List the lines of this listing that hold the word "over".

━━━━━━━━━━━━━━━━

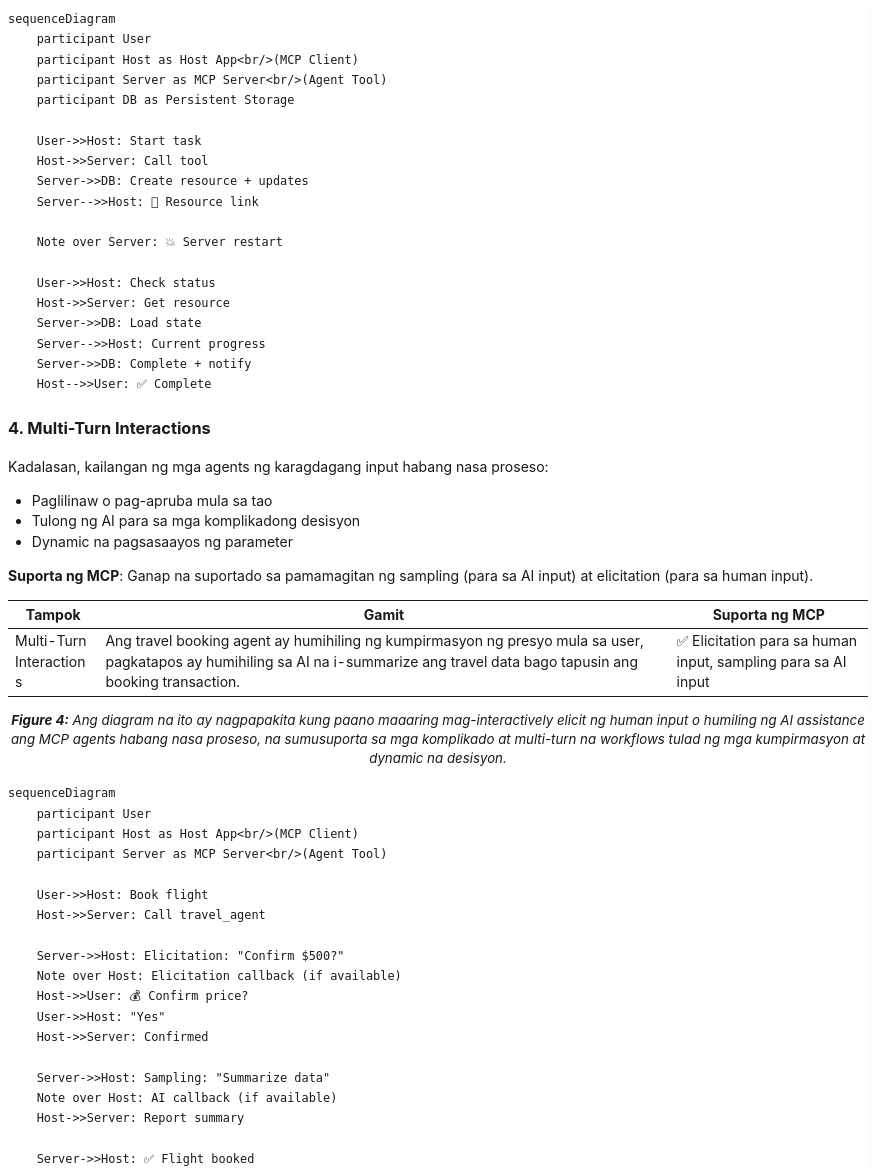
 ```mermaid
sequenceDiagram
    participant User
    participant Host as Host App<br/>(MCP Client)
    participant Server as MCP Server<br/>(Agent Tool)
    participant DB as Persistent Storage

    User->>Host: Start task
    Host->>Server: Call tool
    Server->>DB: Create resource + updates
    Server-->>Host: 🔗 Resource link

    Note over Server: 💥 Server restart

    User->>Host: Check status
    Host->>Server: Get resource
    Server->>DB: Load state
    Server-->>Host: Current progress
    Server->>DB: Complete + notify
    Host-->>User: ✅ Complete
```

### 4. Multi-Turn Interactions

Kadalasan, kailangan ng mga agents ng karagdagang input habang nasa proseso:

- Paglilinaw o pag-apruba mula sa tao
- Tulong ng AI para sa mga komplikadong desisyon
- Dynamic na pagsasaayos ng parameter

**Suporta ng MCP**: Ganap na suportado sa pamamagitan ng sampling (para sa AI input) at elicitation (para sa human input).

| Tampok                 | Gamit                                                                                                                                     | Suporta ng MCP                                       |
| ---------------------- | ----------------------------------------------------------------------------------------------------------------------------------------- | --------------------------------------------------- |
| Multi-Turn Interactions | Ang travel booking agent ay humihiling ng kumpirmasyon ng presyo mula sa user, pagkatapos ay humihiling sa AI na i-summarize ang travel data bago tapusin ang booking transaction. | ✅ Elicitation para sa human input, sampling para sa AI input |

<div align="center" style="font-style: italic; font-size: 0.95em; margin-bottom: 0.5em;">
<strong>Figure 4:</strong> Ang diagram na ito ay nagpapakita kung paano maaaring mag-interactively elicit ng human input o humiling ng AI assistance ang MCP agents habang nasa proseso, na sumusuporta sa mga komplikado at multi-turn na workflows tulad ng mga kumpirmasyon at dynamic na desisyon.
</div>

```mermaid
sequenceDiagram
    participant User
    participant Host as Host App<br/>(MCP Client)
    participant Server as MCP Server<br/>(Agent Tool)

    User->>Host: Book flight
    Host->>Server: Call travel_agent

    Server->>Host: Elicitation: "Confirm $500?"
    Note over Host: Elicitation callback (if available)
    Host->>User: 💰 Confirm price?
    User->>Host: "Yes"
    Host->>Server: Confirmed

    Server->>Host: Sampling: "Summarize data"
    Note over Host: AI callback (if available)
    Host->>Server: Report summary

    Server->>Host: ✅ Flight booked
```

━━━━━━━━━━━━━━━━

§ Solution for this task
    Note over Server: 💥 Server restart
    Note over Host: Elicitation callback (if available)
    Note over Host: AI callback (if available)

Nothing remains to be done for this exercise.